En esta colección Bécquer modela sus versos logrando con cada toque de su pluma imágenes, colores, ritmo, armonía y sentimientos que subyugan y conmueven al lector, quien se siente extasiado ante la belleza más exquisita y engrandecedora. Precisamente es nuestro objetivo realizar el análisis textual de una de las rimas de dicha colección: la número LII (anexo 1).

El ansia de evasión y muerte a través de las fuerzas violentas de la naturaleza es el tema que presenta Bécquer en esta rima. La misma es posible dividirla en dos subtextos. El primer subtexto abarca las estrofas I, II y III y en ellas se expresa la desesperanza y desolación absolutas. El segundo subtexto recoge la IV y última estrofa, en la que el sujeto lírico, lleno de angustia y amargura, desea el aniquilamiento.

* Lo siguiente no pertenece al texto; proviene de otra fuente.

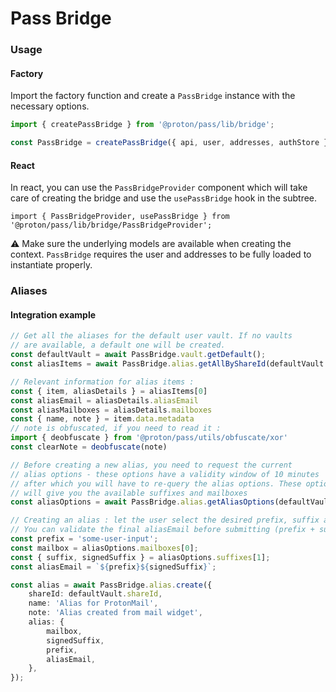 # Pass Bridge

### Usage

#### Factory

Import the factory function and create a `PassBridge` instance with the necessary options.

```ts
import { createPassBridge } from '@proton/pass/lib/bridge';

const PassBridge = createPassBridge({ api, user, addresses, authStore });
```

#### React

In react, you can use the `PassBridgeProvider` component which will take care of creating the bridge and use the `usePassBridge` hook in the subtree.

```tsx
import { PassBridgeProvider, usePassBridge } from '@proton/pass/lib/bridge/PassBridgeProvider';
```

⚠️ Make sure the underlying models are available when creating the context. `PassBridge` requires the user and addresses to be fully loaded to instantiate properly.

### Aliases

#### Integration example

```ts
// Get all the aliases for the default user vault. If no vaults
// are available, a default one will be created.
const defaultVault = await PassBridge.vault.getDefault();
const aliasItems = await PassBridge.alias.getAllByShareId(defaultVault.shareId);

// Relevant information for alias items :
const { item, aliasDetails } = aliasItems[0]
const aliasEmail = aliasDetails.aliasEmail
const aliasMailboxes = aliasDetails.mailboxes
const { name, note } = item.data.metadata
// note is obfuscated, if you need to read it :
import { deobfuscate } from '@proton/pass/utils/obfuscate/xor'
const clearNote = deobfuscate(note)

// Before creating a new alias, you need to request the current
// alias options - these options have a validity window of 10 minutes
// after which you will have to re-query the alias options. These options
// will give you the available suffixes and mailboxes
const aliasOptions = await PassBridge.alias.getAliasOptions(defaultVault.shareId);

// Creating an alias : let the user select the desired prefix, suffix and target mailbox.
// You can validate the final aliasEmail before submitting (prefix + suffix).
const prefix = 'some-user-input';
const mailbox = aliasOptions.mailboxes[0];
const { suffix, signedSuffix } = aliasOptions.suffixes[1];
const aliasEmail = `${prefix}${signedSuffix}`;

const alias = await PassBridge.alias.create({
    shareId: defaultVault.shareId,
    name: 'Alias for ProtonMail',
    note: 'Alias created from mail widget',
    alias: {
        mailbox,
        signedSuffix,
        prefix,
        aliasEmail,
    },
});
```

En el primer subtexto, a partir de la palabra clave naturaleza (término que de forma objetiva es jerárquicamente superior dentro del texto por su significado) puede establecerse una red de palabras, es decir, un conjunto de vocablos que se relacionan conceptual y denotativamente entre sí en torno a la palabra clave y que es factible graficar (anexo 2).

Apréciese que en esta red de sintagmas nominales predominan las compuestas y la intención es evidente. El sustantivo con el adjetivo antepuesto (tres ocasiones), pospuesto (dos ocasiones) o con el complemento preposicional en función adjetiva (tres ocasiones), está caracterizada con el objetivo de mostrar una naturaleza brutal y avasalladora ante la que el sujeto lírico no siente el menor temor.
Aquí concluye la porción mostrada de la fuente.